🇹🇭 It's off to the races (kinda)

🇰🇭 How the Cambodian government strong armed ISPs

Hello friends!

Apologies for the delay this week — was sick at the start of the week and then watched too many old episodes of House in bed so was certain I was dying of something obscure, rendering me usual for another day or two. 
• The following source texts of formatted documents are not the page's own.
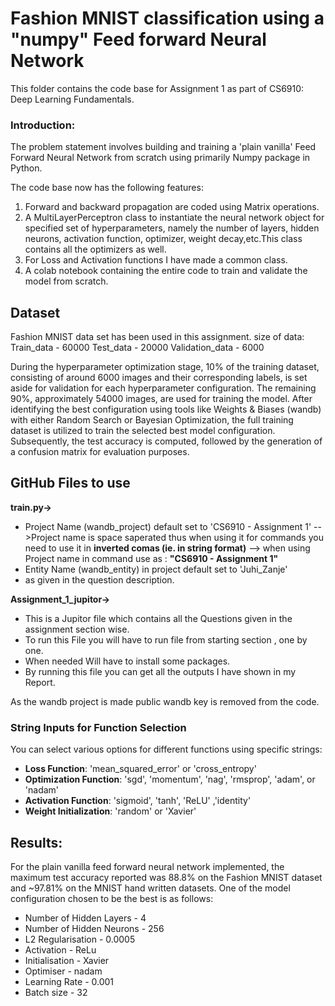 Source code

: # **Fashion MNIST classification using a "numpy" Feed forward Neural Network**

This folder contains the code base for Assignment 1 as part of CS6910: Deep Learning Fundamentals.

### Introduction:
The problem statement involves building and training a 'plain vanilla' Feed Forward Neural Network from scratch using primarily Numpy package in Python.  

The code base now has the following features:
1. Forward and backward propagation are coded using Matrix operations.
2. A MultiLayerPerceptron class to instantiate the neural network object for specified set of hyperparameters, namely the number of layers, hidden neurons, activation function, optimizer, weight decay,etc.This class contains all the optimizers as well.
3. For Loss and Activation functions I have made a common class.
4. A colab notebook containing the entire code to train and validate the model from scratch.

## Dataset

Fashion MNIST data set has been used in this assignment.
size of data:
Train_data  - 60000
Test_data - 20000
Validation_data - 6000

During the hyperparameter optimization stage, 10% of the training dataset, consisting of around 6000 images and their corresponding labels, is set aside for validation for each hyperparameter configuration. The remaining 90%, approximately 54000 images, are used for training the model.
After identifying the best configuration using tools like Weights & Biases (wandb) with either Random Search or Bayesian Optimization, the full training dataset is utilized to train the selected best model configuration. Subsequently, the test accuracy is computed, followed by the generation of a confusion matrix for evaluation purposes.

## GitHub Files to use
**train.py->**
* Project Name (wandb_project) default set to 'CS6910 - Assignment 1'
-->Project name is space saperated thus when using it for commands you need to use it in **inverted comas (ie. in string format)**
--> when using Project name in command use as : **"CS6910 - Assignment 1"**
* Entity Name (wandb_entity) in project default set to 'Juhi_Zanje'
* as given in the question description.

**Assignment_1_jupitor->**
* This is a Jupitor file which contains all the Questions given in the assignment section wise.
* To run this File you will have to run file from starting section , one by one.
* When needed Will have to install some packages.
* By running this file you can get all the outputs I have shown in my Report.

As the wandb project is made public wandb key is removed from the code.

### String Inputs for Function Selection
You can select various options for different functions using specific strings:
- **Loss Function**: 'mean_squared_error' or 'cross_entropy'
- **Optimization Function**: 'sgd', 'momentum', 'nag', 'rmsprop', 'adam', or 'nadam'
- **Activation Function**: 'sigmoid', 'tanh', 'ReLU' ,'identity'
- **Weight Initialization**: 'random' or 'Xavier'


## Results:
For the plain vanilla feed forward neural network implemented, the maximum test accuracy reported was 88.8% on the Fashion MNIST dataset and ~97.81% on the MNIST hand written datasets.
One of the model configuration chosen to be  the best is as follows:

- Number of Hidden Layers - 4
- Number of Hidden Neurons - 256
- L2 Regularisation - 0.0005
- Activation - ReLu
- Initialisation - Xavier
- Optimiser - nadam
- Learning Rate - 0.001
- Batch size - 32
But! Here we are with a big one from the Mekong states. Thailand is on the electoral move, Cambodian officials are defiant and the crackdown is keeping Vietnamese civil servants in a state of nerves. 

Let’s crack in! 

Erin Cook

🇹🇭 (Almost) Officially election season

OOOH, IT’S COMING! 

Mark your calendars for May 7th, Prime Minister Prayuth Chan-o-cha said this week. That’s the most likely day for an election. This is exactly what all the eggheads have been predicting for months, but good to finally have some firmer indication. Must be qualified that this confirmation came from a relatively casual interaction with a journalist, reported by Reuters here as: ‘Asked by a reporter if the election would be on May 7, Prayuth said: "Sure, why not?"’ Is that enough? Yeah, probably. Thai media has run with it and I’m gagging for an election so these pages shall too. Prayuth also committed to dissolving parliament sometime next month, which is the major factor. 

Pheu Thai’s Paetongtarn Shinawatra isn’t wasting time. The daughter/niece of the previous Shinawatra generation has been campaigning in anticipation of an imminent election. “We managed to fix everything in the first year but then four years later we were ousted by a coup, so there are things that we have not achieved. So we go on each stage to tell people how our policies can change their lives. And only through stable politics can people's lives change in a sustainable manner,” she told Reuters in an exclusive.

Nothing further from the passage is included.